Don’t Let Me Go is essentially a coming-of-age story about young love, coming out of the closet, and challenging the systems and people who don’t share your beliefs. The story focuses on Nate Schaper, who is facing a long-distance relationship with his boyfriend Adam. It’s the first time these two have been separated, and it isn’t easy for them. They struggle with neediness, jealousy, miscommunications, and the conflicting desires to be together but also forge their own identities and have their own experiences.
To cope with Adam’s absence, Nate starts a blog. I thought this would be a more central aspect of the story, but all it really does is stir up some controversy with conservative protesters and introduce a gay classmate, Luke. There are less than a dozen blog posts in the entire book, and all of them are the length of the average Facebook status. It’s not much of a blog.
The real consequence of starting this blogging project is that Nate connects with another gay teen. At first this helps to soothe Nate’s angst over Adam’s physical absence, but later their connection becomes more complicated. Luke, while sweet and adorable, seemed so passive and hapless that he was almost pathetic.
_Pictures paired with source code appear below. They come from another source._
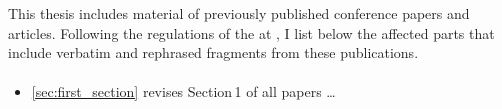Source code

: 
\label{ch:PreviousPublications}

This thesis includes material of previously published conference papers and articles. Following the regulations of the \myFaculty at \myUni, I list below the affected parts that include verbatim and rephrased fragments from these publications.

\sloppy

\paragraph{}
\begin{itemize}
    \item \cref{sec:first_section} revises Section\,1 of all papers \dots
\end{itemize}

\fussy

\label{ch:PreviousPublicationsEnd}
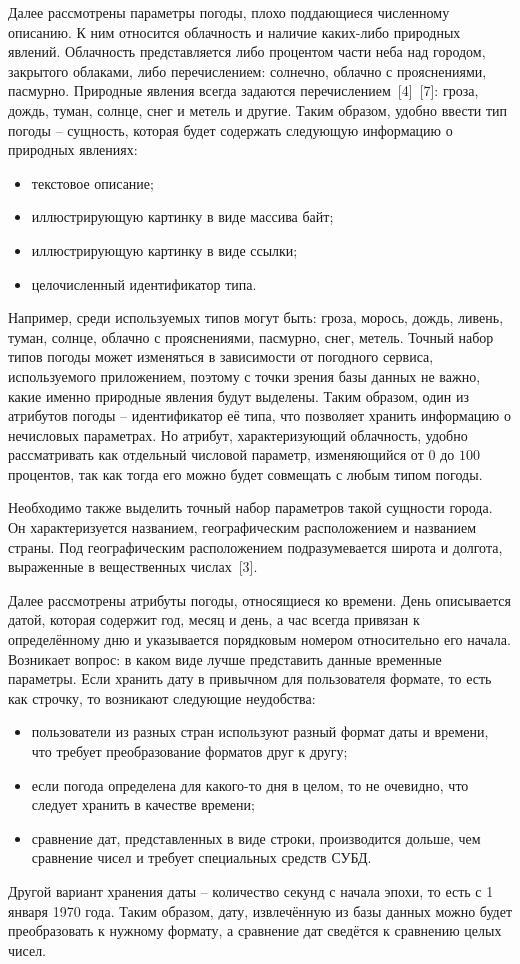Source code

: Далее рассмотрены параметры погоды, плохо поддающиеся численному описанию.
К ним относится облачность и наличие каких-либо природных явлений.
Облачность представляется либо процентом части неба над городом, закрытого облаками, либо перечислением: солнечно, облачно с прояснениями, пасмурно.
Природные явления всегда задаются перечислением~[4]~[7]: гроза, дождь, туман, солнце, снег и метель и другие.
Таким образом, удобно ввести тип погоды -- сущность, которая будет содержать следующую информацию о природных явлениях:
\begin{itemize}
    \item текстовое описание;
    \item иллюстрирующую картинку в виде массива байт;
    \item иллюстрирующую картинку в виде ссылки;
    \item целочисленный идентификатор типа.
\end{itemize}
Например, среди используемых типов могут быть: гроза, морось, дождь, ливень, туман, солнце, облачно с прояснениями, пасмурно, снег, метель.
Точный набор типов погоды может изменяться в зависимости от погодного сервиса, используемого приложением, поэтому с точки зрения базы данных не важно, какие именно природные явления будут выделены.
Таким образом, один из атрибутов погоды -- идентификатор её типа, что позволяет хранить информацию о нечисловых параметрах.
Но атрибут, характеризующий облачность, удобно рассматривать как отдельный числовой параметр, изменяющийся от $0$ до $100$ процентов, так как тогда его можно будет совмещать с любым типом погоды.

Необходимо также выделить точный набор параметров такой сущности города.
Он характеризуется названием, географическим расположением и названием страны.
Под географическим расположением подразумевается широта и долгота, выраженные в вещественных числах~[3].

Далее рассмотрены атрибуты погоды, относящиеся ко времени.
День описывается датой, которая содержит год, месяц и день, а час всегда привязан к определённому дню и указывается порядковым номером относительно его начала.
Возникает вопрос: в каком виде лучше представить данные временные параметры.
Если хранить дату в привычном для пользователя формате, то есть как строчку, то возникают следующие неудобства:
\begin{itemize}
    \item
        пользователи из разных стран используют разный формат даты и времени, что требует преобразование форматов друг к другу;
    \item
        если погода определена для какого-то дня в целом, то не очевидно, что следует хранить в качестве времени;
    \item
        сравнение дат, представленных в виде строки, производится дольше, чем сравнение чисел и требует специальных средств СУБД.
\end{itemize}
Другой вариант хранения даты -- количество секунд с начала эпохи, то есть с 1 января 1970 года.
Таким образом, дату, извлечённую из базы данных можно будет преобразовать к нужному формату, а сравнение дат сведётся к сравнению целых чисел.

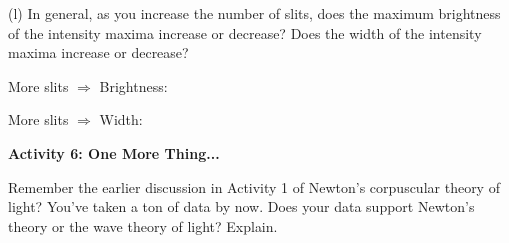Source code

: (l) In general, as you increase the number of slits, does the maximum brightness of the intensity maxima increase or decrease? Does the width of the intensity maxima increase or decrease?


\medskip
\hspace{0.5in} More slits $\Longrightarrow$ Brightness:
\medskip

\hspace{0.5in} More slits $\Longrightarrow$ Width:
\medskip


\textbf{Activity 6: One More Thing...}

Remember the earlier discussion in Activity 1 of Newton's corpuscular theory of
light? You've taken a ton of data by now.  Does your data support Newton's theory or the wave theory of light?
Explain.
\answerspace{\fill}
It was like reading a stereotype of an emerging twink — his nervous earnestness, dorky interests, bug phobia, and even bladder control problems. Luke eventually stands up for himself in a very quiet, dignified way, but it was difficult to root for him because he displayed weakness and naiveté at every turn.
If you’re squicked by infidelity in books, Don’t Let Me Go will definitely make you uncomfortable. It’s not easy to be faithful when you’re a teenager, angry and confused, and the boys do a lot of hooking up in this novel. I’m not one to let fictional infidelity bother me, but what did get to me was watching the Nate try to have a relationship with someone to whom he was so ill-matched. It was like watching a slow-motion train wreck, and it just broke my heart.
The book’s emotional climax — a bitter argument between Nate and Adam — was also difficult to read. It was too poetic, almost to the point of being melodramatic. No one spouts Shakespearean-quality comebacks during a heated, emotional argument.
Nevertheless, Don’t Let Me Go is an unflinching portrayal of a gay teen experience. Nate and his friends find support in unexpected places, endure physical and emotional abuse, and are forced to make some tough decisions. Trumble is frank about the boys’ sex lives. The intimate scenes are not graphic or particularly detailed, but the fact is that these teenagers are having sex and the sky does not fall. That was something I really appreciated about this book. That’s the main reason why I would recommend this book to lovers of New Adult fiction — it’s honest about the lives and attitudes of today’s youth.